We have one particular customer with an IoT use case at the moment which
can be quite bursty their entire setup is automated including policies on
who/what can see different pieces of data being produced by devices.
Resource types are relatively fixed in the order of a few thousand,
instances are however hundreds of thousands per hour and can burst to
millions. Those numbers have been steadily growing and we're expecting more
customers with similar or larger numbers.

This is why I was particularly keen to get some answers around whether we'd
have to register every instance in Keycloak, about token size and trips to
Keycloak, we're comfortable scaling ignite and the rest of our stack but
unclear exactly what that means for Keycloak, I've seen and have currently
got an HA Keycloak and Postgres setup and just starting to look into doing
stress tests but figuring out our auto model first since it doesn't make
sense to stress it with one scenario and then implement another!

At the moment some of these things aren't a concern because we use Apache
Shiro in the service so there's no network round trip and our make shift
"policy evaluation" uses the user defined rules that are largely based on
patterns so doesn't need per instance permissions meaning low cardinality
on policy/permissions. With your explanation I now understand how this can
be done but I'm still left with some concern about permission growth for
these automated use cases.
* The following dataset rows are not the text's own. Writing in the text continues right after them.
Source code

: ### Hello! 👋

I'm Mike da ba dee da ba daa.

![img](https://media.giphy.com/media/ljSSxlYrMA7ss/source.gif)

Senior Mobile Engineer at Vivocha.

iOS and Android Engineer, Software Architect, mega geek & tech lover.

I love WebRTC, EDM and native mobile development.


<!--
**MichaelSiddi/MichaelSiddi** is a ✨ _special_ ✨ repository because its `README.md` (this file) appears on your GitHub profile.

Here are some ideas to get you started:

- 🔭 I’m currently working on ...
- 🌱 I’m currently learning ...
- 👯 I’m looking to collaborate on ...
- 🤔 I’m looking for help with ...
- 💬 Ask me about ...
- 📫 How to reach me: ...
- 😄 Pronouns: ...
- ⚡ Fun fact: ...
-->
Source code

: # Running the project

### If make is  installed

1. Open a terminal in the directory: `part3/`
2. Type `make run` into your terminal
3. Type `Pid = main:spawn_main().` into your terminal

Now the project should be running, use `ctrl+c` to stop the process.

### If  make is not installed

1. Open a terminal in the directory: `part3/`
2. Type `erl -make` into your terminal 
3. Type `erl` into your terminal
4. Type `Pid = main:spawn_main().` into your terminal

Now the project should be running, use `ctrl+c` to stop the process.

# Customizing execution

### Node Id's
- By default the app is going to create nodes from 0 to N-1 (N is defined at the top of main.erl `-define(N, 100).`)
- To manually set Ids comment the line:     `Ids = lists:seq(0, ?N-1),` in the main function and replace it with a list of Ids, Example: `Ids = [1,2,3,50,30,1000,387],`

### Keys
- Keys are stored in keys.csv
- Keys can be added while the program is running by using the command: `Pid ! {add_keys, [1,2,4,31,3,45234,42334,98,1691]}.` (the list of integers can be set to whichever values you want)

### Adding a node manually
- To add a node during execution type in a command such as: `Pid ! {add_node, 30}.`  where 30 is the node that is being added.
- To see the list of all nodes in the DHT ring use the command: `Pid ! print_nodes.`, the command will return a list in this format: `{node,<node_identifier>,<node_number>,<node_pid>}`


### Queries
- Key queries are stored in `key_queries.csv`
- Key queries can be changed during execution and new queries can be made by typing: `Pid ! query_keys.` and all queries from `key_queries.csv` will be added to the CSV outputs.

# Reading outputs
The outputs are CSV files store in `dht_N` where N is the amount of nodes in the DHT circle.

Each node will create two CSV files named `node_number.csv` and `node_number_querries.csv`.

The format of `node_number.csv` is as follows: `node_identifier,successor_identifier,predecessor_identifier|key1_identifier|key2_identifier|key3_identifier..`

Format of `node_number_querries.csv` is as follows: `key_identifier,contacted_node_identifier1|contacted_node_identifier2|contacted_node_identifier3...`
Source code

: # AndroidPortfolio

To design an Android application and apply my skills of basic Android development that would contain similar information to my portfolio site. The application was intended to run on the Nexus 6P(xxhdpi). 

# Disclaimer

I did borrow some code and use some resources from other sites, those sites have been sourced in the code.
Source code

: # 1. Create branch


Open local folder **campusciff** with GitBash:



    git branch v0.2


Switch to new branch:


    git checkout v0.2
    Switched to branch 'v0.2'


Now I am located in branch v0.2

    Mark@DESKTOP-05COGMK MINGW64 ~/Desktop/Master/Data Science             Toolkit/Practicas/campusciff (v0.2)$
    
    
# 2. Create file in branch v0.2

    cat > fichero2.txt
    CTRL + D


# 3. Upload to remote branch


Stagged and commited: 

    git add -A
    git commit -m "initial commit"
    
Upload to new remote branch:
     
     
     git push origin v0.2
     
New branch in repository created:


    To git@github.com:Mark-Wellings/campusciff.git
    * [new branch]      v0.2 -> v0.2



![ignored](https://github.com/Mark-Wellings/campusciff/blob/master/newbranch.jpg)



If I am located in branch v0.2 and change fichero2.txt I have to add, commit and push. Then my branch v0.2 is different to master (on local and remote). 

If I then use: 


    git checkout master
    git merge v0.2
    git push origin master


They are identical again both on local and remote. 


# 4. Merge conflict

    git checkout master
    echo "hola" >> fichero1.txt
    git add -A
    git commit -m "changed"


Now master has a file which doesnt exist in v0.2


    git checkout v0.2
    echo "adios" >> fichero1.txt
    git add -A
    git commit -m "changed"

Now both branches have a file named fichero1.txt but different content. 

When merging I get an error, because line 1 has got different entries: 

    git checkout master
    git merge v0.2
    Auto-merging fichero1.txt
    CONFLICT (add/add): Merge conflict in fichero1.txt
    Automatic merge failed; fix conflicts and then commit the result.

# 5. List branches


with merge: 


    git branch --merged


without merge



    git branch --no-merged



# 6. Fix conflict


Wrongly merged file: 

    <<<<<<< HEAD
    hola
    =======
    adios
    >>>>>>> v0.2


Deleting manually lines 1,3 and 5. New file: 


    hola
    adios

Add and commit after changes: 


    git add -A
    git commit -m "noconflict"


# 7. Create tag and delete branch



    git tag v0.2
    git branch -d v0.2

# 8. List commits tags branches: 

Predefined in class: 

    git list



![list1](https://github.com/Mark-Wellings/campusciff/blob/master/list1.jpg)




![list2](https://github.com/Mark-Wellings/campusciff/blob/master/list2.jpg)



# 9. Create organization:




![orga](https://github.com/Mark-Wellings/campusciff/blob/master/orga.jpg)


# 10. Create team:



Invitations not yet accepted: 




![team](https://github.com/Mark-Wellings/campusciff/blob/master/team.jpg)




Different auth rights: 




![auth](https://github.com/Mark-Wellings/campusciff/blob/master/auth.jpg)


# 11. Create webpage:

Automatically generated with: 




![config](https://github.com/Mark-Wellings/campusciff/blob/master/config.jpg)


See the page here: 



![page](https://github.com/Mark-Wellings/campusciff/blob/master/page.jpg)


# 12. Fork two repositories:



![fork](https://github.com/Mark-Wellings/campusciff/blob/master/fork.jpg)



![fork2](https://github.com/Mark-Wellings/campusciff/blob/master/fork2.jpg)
Since they're user defined, the slightest
mistake could lead to hundreds of millions of permission entries in
Keycloak in a short space of time. The only solace at the moment is that
the keycloak API isn't being exposed directly so we can probably think of a
way to ensure the flexibility of Keycloak is available while minimising
this explosion of permission entries.

I hope this provides a little more insight and I welcome any further
comments/suggestions on what/where to look to address some of these
concerns or in fact any reason why the concerns are unwarranted.